Po raz kolejny dałam się oczarować magii pióra Pani Gąsiorowskiej. Tym razem jest bardziej klimatycznie, niepokojąco i ezoterycznie. Autorka kładzie większy akcent na słowiańskie motywy, tym razem wyróżniając rusałczy tydzień. Co prawda dopiero pod koniec powieści dowiemy się czegoś więcej o mrocznych rusałkach, ale niepokojąca aura przewija się przez całą powieść, nie dając o sobie zapomnieć. Zaskoczyła mnie ta nierealna otoczka, ale w bardzo pozytywny sposób, bo od początku tego właśnie oczekiwałam od serii.
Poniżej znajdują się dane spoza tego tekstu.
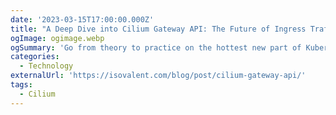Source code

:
 ```yaml
---
date: '2023-03-15T17:00:00.000Z'
title: "A Deep Dive into Cilium Gateway API: The Future of Ingress Traffic Routing"
ogImage: ogimage.webp
ogSummary: 'Go from theory to practice on the hottest new part of Kubernetes networking'
categories:
  - Technology
externalUrl: 'https://isovalent.com/blog/post/cilium-gateway-api/'
tags:
  - Cilium
---
```

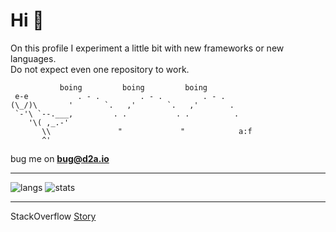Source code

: # Hi 👋
On this profile I experiment a little bit with new frameworks or new languages.  
Do not expect even one repository to work.  

```
           boing         boing         boing              
 e-e           . - .         . - .         . - .          
(\_/)\       '       `.   ,'       `.   ,'       .        
 `-'\ `--.___,         . .           . .          .       
    '\( ,_.-'                                             
       \\               "             "            a:f
       ^'
```
bug me on **bug@d2a.io**

---

![langs](https://github-readme-stats.vercel.app/api/top-langs/?username=darmiel&theme=dark&show_icons=true&layout=compact&hide_border=true&langs_count=60&custom_title=Languages)
![stats](https://github-readme-stats.vercel.app/api?username=darmiel&theme=dark&show_icons=true&hide=prs,stars&layout=compact&hide_border=true)

---

StackOverflow [Story](https://stackoverflow.com/story/darmiel)
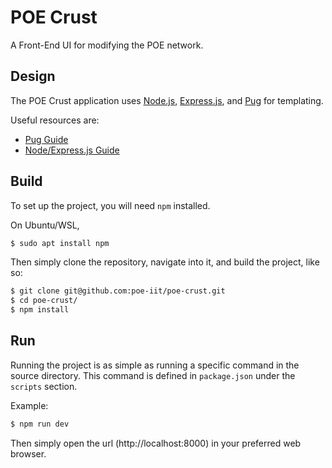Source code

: # POE Crust
A Front-End UI for modifying the POE network.

## Design
The POE Crust application uses [Node.js](https://nodejs.org/en/),
[Express.js](http://expressjs.com/), and
[Pug](https://pugjs.org/api/getting-started.html) for templating.

Useful resources are:
- [Pug Guide](https://blog.logrocket.com/getting-started-with-pug/)
- [Node/Express.js Guide](https://auth0.com/blog/create-a-simple-and-stylish-node-express-app/)

## Build
To set up the project, you will need `npm` installed.

On Ubuntu/WSL,
```bash
$ sudo apt install npm
```

Then simply clone the repository, navigate into it, and build the project,
like so:
```bash
$ git clone git@github.com:poe-iit/poe-crust.git
$ cd poe-crust/
$ npm install
```

## Run
Running the project is as simple as running a specific command in the source
directory. This command is defined in `package.json` under the `scripts` section.

Example:
```bash
$ npm run dev
```
Then simply open the url (http://localhost:8000) in your preferred web browser.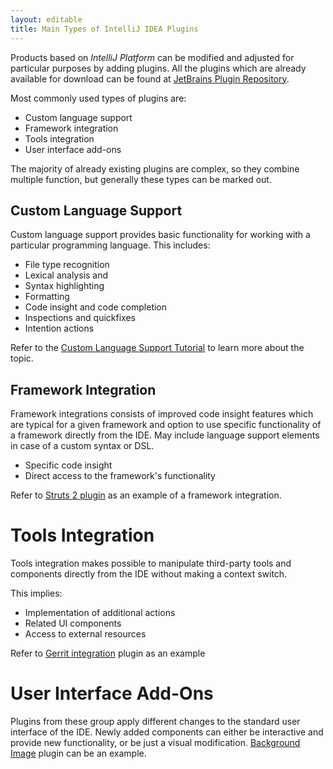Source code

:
 ```yaml
---
layout: editable
title: Main Types of IntelliJ IDEA Plugins
---
```


Products based on *IntelliJ Platform* can be modified and adjusted for particular purposes by adding plugins.
All the plugins which are already available for download can be found at 
[JetBrains Plugin Repository](https://plugins.jetbrains.com/).

Most commonly used types of plugins are:

* Custom language support
* Framework integration
* Tools integration
* User interface add-ons

The majority of already existing plugins are complex, so they combine multiple function, but generally these types can be marked out.

## Custom Language Support

Custom language support provides basic functionality for working with a particular programming language. This includes:

* File type recognition
* Lexical analysis and
* Syntax highlighting
* Formatting
* Code insight and code completion
* Inspections and quickfixes
* Intention actions

Refer to the 
[Custom Language Support Tutorial](tutorials/custom_language_support_tutorial.html)
to learn more about the topic.

## Framework Integration
Framework integrations consists of improved code insight features which are typical for a given framework and
option to use specific functionality of a framework directly from the IDE. May include language support elements
in case of a custom syntax or DSL.

* Specific code insight
* Direct access to the framework's functionality

Refer to 
[Struts 2 plugin](https://plugins.jetbrains.com/plugin/1698) 
as an example of a framework integration.

# Tools Integration
Tools integration makes possible to manipulate third-party tools and components directly from the IDE without making a context switch.
 
This implies:

* Implementation of additional actions 
* Related UI components
* Access to external resources

Refer to 
[Gerrit integration](https://plugins.jetbrains.com/plugin/7272?pr=idea) 
plugin as an example

# User Interface Add-Ons

Plugins from these group apply different changes to the standard user interface of the IDE. 
Newly added components can either be interactive and provide new functionality, or be just a visual modification.
[Background Image](https://plugins.jetbrains.com/plugin/72) 
plugin can be an example.



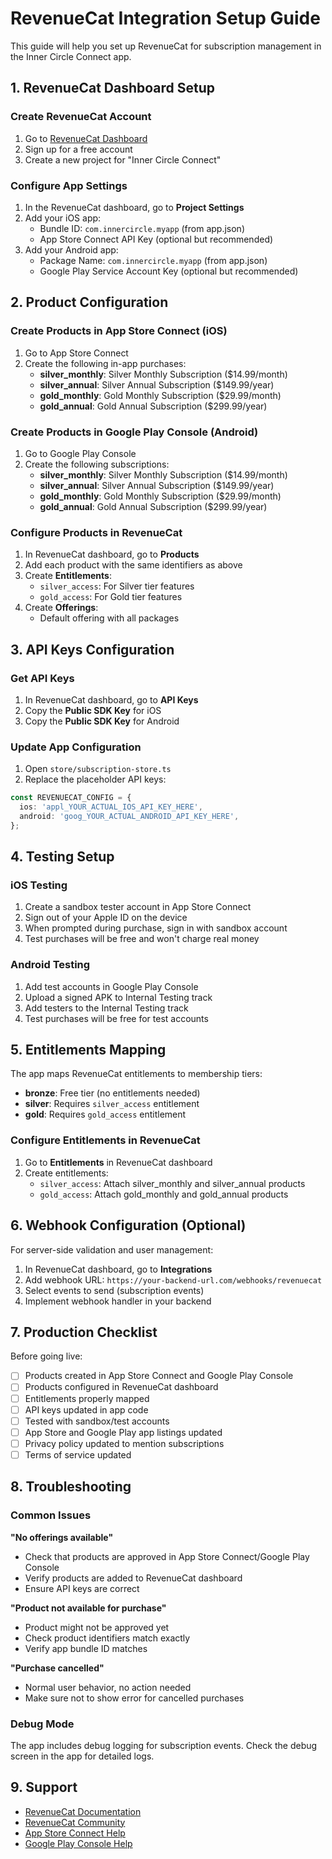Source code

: # RevenueCat Integration Setup Guide

This guide will help you set up RevenueCat for subscription management in the Inner Circle Connect app.

## 1. RevenueCat Dashboard Setup

### Create RevenueCat Account
1. Go to [RevenueCat Dashboard](https://app.revenuecat.com)
2. Sign up for a free account
3. Create a new project for "Inner Circle Connect"

### Configure App Settings
1. In the RevenueCat dashboard, go to **Project Settings**
2. Add your iOS app:
   - Bundle ID: `com.innercircle.myapp` (from app.json)
   - App Store Connect API Key (optional but recommended)
3. Add your Android app:
   - Package Name: `com.innercircle.myapp` (from app.json)
   - Google Play Service Account Key (optional but recommended)

## 2. Product Configuration

### Create Products in App Store Connect (iOS)
1. Go to App Store Connect
2. Create the following in-app purchases:
   - **silver_monthly**: Silver Monthly Subscription ($14.99/month)
   - **silver_annual**: Silver Annual Subscription ($149.99/year)
   - **gold_monthly**: Gold Monthly Subscription ($29.99/month)
   - **gold_annual**: Gold Annual Subscription ($299.99/year)

### Create Products in Google Play Console (Android)
1. Go to Google Play Console
2. Create the following subscriptions:
   - **silver_monthly**: Silver Monthly Subscription ($14.99/month)
   - **silver_annual**: Silver Annual Subscription ($149.99/year)
   - **gold_monthly**: Gold Monthly Subscription ($29.99/month)
   - **gold_annual**: Gold Annual Subscription ($299.99/year)

### Configure Products in RevenueCat
1. In RevenueCat dashboard, go to **Products**
2. Add each product with the same identifiers as above
3. Create **Entitlements**:
   - `silver_access`: For Silver tier features
   - `gold_access`: For Gold tier features
4. Create **Offerings**:
   - Default offering with all packages

## 3. API Keys Configuration

### Get API Keys
1. In RevenueCat dashboard, go to **API Keys**
2. Copy the **Public SDK Key** for iOS
3. Copy the **Public SDK Key** for Android

### Update App Configuration
1. Open `store/subscription-store.ts`
2. Replace the placeholder API keys:

```typescript
const REVENUECAT_CONFIG = {
  ios: 'appl_YOUR_ACTUAL_IOS_API_KEY_HERE',
  android: 'goog_YOUR_ACTUAL_ANDROID_API_KEY_HERE',
};
```

## 4. Testing Setup

### iOS Testing
1. Create a sandbox tester account in App Store Connect
2. Sign out of your Apple ID on the device
3. When prompted during purchase, sign in with sandbox account
4. Test purchases will be free and won't charge real money

### Android Testing
1. Add test accounts in Google Play Console
2. Upload a signed APK to Internal Testing track
3. Add testers to the Internal Testing track
4. Test purchases will be free for test accounts

## 5. Entitlements Mapping

The app maps RevenueCat entitlements to membership tiers:

- **bronze**: Free tier (no entitlements needed)
- **silver**: Requires `silver_access` entitlement
- **gold**: Requires `gold_access` entitlement

### Configure Entitlements in RevenueCat
1. Go to **Entitlements** in RevenueCat dashboard
2. Create entitlements:
   - `silver_access`: Attach silver_monthly and silver_annual products
   - `gold_access`: Attach gold_monthly and gold_annual products

## 6. Webhook Configuration (Optional)

For server-side validation and user management:

1. In RevenueCat dashboard, go to **Integrations**
2. Add webhook URL: `https://your-backend-url.com/webhooks/revenuecat`
3. Select events to send (subscription events)
4. Implement webhook handler in your backend

## 7. Production Checklist

Before going live:

- [ ] Products created in App Store Connect and Google Play Console
- [ ] Products configured in RevenueCat dashboard
- [ ] Entitlements properly mapped
- [ ] API keys updated in app code
- [ ] Tested with sandbox/test accounts
- [ ] App Store and Google Play app listings updated
- [ ] Privacy policy updated to mention subscriptions
- [ ] Terms of service updated

## 8. Troubleshooting

### Common Issues

**"No offerings available"**
- Check that products are approved in App Store Connect/Google Play Console
- Verify products are added to RevenueCat dashboard
- Ensure API keys are correct

**"Product not available for purchase"**
- Product might not be approved yet
- Check product identifiers match exactly
- Verify app bundle ID matches

**"Purchase cancelled"**
- Normal user behavior, no action needed
- Make sure not to show error for cancelled purchases

### Debug Mode
The app includes debug logging for subscription events. Check the debug screen in the app for detailed logs.

## 9. Support

- [RevenueCat Documentation](https://docs.revenuecat.com/)
- [RevenueCat Community](https://community.revenuecat.com/)
- [App Store Connect Help](https://help.apple.com/app-store-connect/)
- [Google Play Console Help](https://support.google.com/googleplay/android-developer/)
Zaczynając lekturę zastanawiałam się czy autorka będzie w stanie zaskoczyć mnie czymś związanym z główną bohaterką, bo doskonale poznałam wszystkie jej sekrety w poprzednim tomie serii. A tu niespodzianka. Przed Olgą wielkie zmiany, trudne decyzje do podjęcia, a także prawdziwa miłość. Do tego na odkrycie czeka tajemnica z przeszłości, co jest stałym elementem w powieściach Pani Doroty i to takim, który uwielbiam najbardziej i zawsze daje mi najwięcej satysfakcji. Niestety ponownie miałam wrażenie, że środek powieści był przegadany, ale bajkowe zakończenie mi to zrekompensowało. A wątek romantyczny... Aww! Coś przecudownego. I dodam jeszcze, że poznacie tu niejedną miłosną opowieść.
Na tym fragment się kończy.